Work request.
Copy, from the entries below, each line in which the string "дней" appears.

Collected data
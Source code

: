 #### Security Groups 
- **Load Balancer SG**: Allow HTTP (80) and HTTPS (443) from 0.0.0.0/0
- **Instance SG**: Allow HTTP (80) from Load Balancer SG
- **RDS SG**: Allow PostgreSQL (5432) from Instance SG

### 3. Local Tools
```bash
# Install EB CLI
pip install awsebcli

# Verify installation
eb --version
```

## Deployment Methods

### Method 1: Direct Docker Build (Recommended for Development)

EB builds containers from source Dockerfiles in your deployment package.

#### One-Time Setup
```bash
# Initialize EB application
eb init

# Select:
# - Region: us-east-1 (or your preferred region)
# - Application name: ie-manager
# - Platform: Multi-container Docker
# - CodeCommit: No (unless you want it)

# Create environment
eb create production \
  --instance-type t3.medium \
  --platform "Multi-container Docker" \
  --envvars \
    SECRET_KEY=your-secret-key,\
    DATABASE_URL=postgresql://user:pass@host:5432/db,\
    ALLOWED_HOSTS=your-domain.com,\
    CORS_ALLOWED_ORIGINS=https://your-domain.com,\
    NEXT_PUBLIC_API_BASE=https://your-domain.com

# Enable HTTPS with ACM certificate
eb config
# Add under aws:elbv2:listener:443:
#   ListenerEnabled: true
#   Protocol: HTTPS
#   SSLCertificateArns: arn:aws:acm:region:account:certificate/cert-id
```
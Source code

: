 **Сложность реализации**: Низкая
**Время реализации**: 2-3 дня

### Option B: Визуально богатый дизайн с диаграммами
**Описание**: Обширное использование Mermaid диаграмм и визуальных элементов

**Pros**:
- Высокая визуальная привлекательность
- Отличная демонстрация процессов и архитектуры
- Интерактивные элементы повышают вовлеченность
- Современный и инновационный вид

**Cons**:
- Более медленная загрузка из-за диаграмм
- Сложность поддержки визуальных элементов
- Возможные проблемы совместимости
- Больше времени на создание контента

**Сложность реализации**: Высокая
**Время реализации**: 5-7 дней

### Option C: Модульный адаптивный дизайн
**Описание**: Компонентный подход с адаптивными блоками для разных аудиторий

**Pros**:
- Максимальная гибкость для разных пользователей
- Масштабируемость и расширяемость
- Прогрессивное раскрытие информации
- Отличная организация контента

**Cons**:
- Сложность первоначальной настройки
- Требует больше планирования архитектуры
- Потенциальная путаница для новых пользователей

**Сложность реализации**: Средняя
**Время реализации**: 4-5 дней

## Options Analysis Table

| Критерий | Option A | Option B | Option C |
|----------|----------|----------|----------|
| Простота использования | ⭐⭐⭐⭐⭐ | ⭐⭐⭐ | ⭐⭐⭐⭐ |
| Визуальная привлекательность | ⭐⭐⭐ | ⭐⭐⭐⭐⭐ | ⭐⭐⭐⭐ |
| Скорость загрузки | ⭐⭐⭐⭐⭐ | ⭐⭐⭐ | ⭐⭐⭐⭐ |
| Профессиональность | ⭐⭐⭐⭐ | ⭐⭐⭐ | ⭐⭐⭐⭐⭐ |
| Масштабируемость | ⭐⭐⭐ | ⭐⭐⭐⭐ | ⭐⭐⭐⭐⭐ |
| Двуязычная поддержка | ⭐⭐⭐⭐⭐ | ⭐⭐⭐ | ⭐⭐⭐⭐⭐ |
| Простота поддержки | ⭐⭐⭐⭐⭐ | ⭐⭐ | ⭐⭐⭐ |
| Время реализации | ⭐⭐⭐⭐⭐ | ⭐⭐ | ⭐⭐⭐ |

Solution to the problem.
**Время реализации**: 5-7 дней
**Время реализации**: 4-5 дней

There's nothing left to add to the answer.